AbstractSelective photocatalytic CO2 reduction to high‐value hydrocarbons using graphitic carbon nitride (g–C3N4) polymer holds great practical significance. Herein, the cyano‐functionalized g–C3N4 (CN–g–C3N4) with a high local electron density site is successfully constructed for selective CO2 photoreduction to CH4 and C2H4. Wherein the potent electron‐withdrawing cyano group induces a giant internal electric field in CN–g–C3N4, significantly boosting the directional migration of photogenerated electrons and concentrating them nearby. Thereby, a high local electron density site around its cyano group is created. Moreover, this structure can also effectively promote the adsorption and activation of CO2 while firmly anchoring *CO intermediates, facilitating their subsequent hydrogenation and coupling reactions.
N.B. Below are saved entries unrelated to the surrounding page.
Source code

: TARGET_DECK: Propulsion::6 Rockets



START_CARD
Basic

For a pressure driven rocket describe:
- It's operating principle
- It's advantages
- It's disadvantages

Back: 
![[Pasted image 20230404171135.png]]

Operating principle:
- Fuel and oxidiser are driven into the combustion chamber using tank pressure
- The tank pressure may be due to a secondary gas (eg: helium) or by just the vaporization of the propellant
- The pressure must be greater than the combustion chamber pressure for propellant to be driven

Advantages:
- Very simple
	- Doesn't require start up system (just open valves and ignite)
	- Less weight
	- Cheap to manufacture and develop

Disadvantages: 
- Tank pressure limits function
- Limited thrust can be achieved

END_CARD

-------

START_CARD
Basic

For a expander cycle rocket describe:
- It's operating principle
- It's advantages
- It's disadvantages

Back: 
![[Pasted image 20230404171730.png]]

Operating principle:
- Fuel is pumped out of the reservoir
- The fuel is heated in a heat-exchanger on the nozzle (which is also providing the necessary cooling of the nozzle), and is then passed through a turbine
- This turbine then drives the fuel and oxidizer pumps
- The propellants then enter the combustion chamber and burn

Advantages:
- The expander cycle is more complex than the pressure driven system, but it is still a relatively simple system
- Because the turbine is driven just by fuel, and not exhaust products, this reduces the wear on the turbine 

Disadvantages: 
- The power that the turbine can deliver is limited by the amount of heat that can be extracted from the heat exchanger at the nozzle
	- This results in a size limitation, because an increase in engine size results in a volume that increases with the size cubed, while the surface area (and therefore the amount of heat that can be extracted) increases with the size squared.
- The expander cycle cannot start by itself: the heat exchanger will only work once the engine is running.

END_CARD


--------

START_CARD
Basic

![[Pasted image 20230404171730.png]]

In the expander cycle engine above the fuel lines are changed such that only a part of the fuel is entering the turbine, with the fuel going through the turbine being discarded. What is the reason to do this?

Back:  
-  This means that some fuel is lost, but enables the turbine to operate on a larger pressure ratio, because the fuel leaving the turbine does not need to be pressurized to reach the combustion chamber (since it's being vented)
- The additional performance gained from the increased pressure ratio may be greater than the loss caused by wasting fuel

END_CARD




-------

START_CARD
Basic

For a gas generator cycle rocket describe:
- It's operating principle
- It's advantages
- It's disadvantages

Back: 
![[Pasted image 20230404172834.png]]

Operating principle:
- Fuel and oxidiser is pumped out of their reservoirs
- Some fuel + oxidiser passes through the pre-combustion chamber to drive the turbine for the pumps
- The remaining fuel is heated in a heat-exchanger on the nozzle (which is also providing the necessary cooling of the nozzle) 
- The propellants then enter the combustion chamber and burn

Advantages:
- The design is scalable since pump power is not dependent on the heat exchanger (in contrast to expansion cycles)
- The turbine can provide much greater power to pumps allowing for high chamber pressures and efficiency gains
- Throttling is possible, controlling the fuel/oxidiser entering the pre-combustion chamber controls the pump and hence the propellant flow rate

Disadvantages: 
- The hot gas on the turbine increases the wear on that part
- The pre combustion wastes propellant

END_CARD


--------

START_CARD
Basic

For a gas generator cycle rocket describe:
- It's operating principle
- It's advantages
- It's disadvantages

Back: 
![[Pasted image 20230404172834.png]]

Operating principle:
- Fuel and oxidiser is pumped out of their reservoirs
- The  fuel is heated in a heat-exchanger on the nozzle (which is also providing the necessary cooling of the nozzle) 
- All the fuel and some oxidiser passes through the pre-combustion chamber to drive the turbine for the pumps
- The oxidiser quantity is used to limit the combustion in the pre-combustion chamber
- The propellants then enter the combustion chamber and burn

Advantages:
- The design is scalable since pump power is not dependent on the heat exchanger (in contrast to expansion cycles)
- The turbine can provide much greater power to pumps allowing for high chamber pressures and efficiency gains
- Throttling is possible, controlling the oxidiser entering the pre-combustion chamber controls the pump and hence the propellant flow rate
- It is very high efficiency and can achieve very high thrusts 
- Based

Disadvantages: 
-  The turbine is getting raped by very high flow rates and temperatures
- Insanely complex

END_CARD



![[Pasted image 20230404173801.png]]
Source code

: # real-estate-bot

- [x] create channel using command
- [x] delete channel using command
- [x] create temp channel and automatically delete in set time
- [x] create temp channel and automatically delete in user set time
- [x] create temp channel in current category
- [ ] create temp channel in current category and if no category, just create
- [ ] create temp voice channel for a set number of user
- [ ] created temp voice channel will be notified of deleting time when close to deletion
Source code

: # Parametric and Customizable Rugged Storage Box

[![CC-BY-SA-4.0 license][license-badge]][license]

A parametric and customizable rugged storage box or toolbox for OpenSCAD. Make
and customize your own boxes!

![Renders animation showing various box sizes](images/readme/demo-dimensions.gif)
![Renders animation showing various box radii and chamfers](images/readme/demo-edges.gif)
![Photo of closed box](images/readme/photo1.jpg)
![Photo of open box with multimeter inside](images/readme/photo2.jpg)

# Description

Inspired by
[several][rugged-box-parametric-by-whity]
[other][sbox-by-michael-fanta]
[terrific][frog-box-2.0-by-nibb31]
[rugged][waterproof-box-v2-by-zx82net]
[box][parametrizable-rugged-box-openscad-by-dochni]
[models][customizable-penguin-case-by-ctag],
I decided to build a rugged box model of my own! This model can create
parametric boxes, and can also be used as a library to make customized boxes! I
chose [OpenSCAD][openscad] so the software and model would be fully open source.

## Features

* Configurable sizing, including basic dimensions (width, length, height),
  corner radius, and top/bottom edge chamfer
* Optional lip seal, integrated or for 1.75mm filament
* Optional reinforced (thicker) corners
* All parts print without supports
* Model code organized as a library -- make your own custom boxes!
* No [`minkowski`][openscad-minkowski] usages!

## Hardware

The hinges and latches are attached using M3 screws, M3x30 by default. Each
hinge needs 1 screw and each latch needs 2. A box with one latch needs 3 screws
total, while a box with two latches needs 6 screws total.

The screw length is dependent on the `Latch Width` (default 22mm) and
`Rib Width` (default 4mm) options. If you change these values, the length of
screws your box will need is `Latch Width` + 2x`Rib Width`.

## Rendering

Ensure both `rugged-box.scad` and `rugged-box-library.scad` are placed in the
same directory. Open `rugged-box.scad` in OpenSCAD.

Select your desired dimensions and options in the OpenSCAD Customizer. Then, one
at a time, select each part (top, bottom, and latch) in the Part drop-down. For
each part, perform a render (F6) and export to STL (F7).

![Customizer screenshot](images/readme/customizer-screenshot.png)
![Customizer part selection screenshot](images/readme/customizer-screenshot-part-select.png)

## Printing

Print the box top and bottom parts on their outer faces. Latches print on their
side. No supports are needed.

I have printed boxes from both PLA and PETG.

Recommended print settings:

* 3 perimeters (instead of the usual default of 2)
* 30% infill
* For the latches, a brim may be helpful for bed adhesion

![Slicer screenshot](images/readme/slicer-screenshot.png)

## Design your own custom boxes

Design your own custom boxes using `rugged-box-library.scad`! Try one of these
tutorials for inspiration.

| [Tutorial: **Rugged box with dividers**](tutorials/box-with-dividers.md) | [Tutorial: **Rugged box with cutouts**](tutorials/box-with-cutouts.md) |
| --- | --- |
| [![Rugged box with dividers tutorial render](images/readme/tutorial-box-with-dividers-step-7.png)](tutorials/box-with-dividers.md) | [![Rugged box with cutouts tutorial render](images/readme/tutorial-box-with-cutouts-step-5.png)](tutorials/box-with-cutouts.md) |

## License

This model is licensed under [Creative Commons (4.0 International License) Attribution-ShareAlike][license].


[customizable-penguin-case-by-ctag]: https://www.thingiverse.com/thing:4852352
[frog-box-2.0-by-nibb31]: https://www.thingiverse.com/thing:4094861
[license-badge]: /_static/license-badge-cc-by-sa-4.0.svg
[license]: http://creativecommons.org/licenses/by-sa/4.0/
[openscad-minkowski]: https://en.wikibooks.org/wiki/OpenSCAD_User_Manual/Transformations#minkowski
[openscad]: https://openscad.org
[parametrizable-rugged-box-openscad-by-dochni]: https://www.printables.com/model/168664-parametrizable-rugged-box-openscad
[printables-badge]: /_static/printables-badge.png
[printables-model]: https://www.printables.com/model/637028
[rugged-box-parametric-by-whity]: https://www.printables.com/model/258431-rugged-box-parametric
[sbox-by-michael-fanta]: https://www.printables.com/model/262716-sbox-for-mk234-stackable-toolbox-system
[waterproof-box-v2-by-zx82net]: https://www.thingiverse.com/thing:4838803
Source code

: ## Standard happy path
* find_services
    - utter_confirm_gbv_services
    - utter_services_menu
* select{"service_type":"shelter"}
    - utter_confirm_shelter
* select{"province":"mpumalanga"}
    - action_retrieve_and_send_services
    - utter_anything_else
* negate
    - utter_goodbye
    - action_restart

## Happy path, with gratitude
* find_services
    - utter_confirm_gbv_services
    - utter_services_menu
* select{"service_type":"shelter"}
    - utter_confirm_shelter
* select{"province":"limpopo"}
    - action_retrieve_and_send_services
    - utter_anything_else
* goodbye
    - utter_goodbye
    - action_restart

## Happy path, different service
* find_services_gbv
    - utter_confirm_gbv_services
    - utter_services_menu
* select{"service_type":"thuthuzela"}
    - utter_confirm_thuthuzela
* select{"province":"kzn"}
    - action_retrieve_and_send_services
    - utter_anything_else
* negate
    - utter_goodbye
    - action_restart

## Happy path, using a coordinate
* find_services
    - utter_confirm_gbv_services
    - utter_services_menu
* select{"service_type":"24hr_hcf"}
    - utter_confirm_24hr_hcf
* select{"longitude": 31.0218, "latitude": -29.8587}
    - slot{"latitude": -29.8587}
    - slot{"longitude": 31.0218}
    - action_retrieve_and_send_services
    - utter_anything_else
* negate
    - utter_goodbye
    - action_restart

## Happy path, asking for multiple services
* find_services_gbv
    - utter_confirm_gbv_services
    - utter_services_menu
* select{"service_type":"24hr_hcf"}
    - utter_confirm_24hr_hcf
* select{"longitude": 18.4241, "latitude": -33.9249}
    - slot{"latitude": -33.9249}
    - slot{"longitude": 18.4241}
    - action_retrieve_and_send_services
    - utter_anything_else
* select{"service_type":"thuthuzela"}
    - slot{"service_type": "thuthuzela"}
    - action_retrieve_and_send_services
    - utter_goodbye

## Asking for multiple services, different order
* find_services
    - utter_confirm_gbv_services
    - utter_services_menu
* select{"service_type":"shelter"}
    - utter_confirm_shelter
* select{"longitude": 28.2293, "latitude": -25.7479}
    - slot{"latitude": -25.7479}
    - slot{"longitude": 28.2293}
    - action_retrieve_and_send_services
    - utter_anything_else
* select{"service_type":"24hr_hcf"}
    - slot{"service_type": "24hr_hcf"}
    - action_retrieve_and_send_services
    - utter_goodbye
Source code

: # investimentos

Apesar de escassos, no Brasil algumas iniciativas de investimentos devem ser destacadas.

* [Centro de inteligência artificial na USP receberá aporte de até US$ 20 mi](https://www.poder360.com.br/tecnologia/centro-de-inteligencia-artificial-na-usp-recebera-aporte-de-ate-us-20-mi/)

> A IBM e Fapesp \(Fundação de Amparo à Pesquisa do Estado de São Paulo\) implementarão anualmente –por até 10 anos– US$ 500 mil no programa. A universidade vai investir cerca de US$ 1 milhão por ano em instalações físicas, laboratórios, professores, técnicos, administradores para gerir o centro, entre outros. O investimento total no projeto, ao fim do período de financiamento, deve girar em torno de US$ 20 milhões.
Consequently, using H2O as a reducing agent, CN–g–C3N4 achieves efficient and selective photocatalytic CO2 reduction to CH4 and C2H4 activity, with maximum rates of 6.64 and 1.35 µmol g‐1 h‐1, respectively, 69.3 and 53.8 times higher than bulk g–C3N4 and g–C3N4 nanosheets. In short, this work illustrates the importance of constructing a reduction site with high local electron density for efficient and selective CO2 photoreduction to hydrocarbons.